Ele lembra, ainda, que quando o mercado de títulos voltar a normalidade, o que hoje é resultado negativo se tornará resultado positivo, recuperando-se as perdas.

“O investidor não perdeu nada de fato, a menos que tenha resgatado nesse momento negativo”, diz Marcelo Flora, do BTG Pactual Digital.

Daniel Januzzi, da Magnetis, também não acha que uma diversificação da reserva de emergência seja necessária. Afinal, a reserva de emergência é diferente do capital de giro, aquele recurso destinado a pagar as contas no fim do mês.

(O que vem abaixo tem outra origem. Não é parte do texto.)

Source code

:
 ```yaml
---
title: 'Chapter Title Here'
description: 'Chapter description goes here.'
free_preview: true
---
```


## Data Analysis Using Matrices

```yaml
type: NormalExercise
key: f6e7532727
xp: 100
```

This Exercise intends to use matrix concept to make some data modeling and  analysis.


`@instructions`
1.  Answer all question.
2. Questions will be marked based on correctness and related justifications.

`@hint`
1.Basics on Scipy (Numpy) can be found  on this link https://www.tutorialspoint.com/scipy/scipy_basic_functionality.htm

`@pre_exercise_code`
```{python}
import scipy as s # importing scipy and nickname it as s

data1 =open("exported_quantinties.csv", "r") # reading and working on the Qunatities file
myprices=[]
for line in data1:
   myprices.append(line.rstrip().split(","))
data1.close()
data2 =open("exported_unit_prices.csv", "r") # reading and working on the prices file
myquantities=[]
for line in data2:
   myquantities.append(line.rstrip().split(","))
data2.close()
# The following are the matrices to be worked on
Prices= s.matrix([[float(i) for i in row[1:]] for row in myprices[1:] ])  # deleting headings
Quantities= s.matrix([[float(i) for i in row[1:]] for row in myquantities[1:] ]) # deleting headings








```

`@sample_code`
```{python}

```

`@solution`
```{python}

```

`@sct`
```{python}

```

Assim, essa perda pontual não seria tão problemática.

Porém, para os investidores com mais recursos, diz Barone, valeria a pena sim deixar uma parcela da reserva de emergência em um CDB de grande banco que pague 100% do CDI com liquidez diária, pois o risco de um bancão é, na prática, similar ao do governo.

Essa também é a visão da Hieron Patrimônio Familiar e Investimento, e com a qual eu tendo a concordar.

No início do ano, a gestora de fortunas trocou os fundos DI dos clientes por CDBs de grandes bancos que pagassem 100% do CDI, uma vez que os fundos em questão cobravam taxa de administração e a Selic já estava muito baixa.

“Pretendemos continuar com essa estratégia, porque no cenário atual, ter um instrumento de liquidez que não sofre marcação a mercado parece ser o mais vantajoso”, diz Marcos De Callis, estrategista da Hieron.

Para ele, vale a pena diversificar a reserva de emergência sim, dando preferência aos CDBs de grandes bancos que paguem 100% do CDI com liquidez diária, se o investidor tiver acesso a eles.

Mas mesmo para o investidor de menor porte, optar por CDBs de bancos médios com essas características não é uma má ideia, acredita De Callis, desde que a reserva de emergência não fique totalmente concentrada nesses títulos, e que sejam respeitados os limites do FGC. “Para o pequeno investidor, até a poupança, nesse caso, pode resolver”, diz.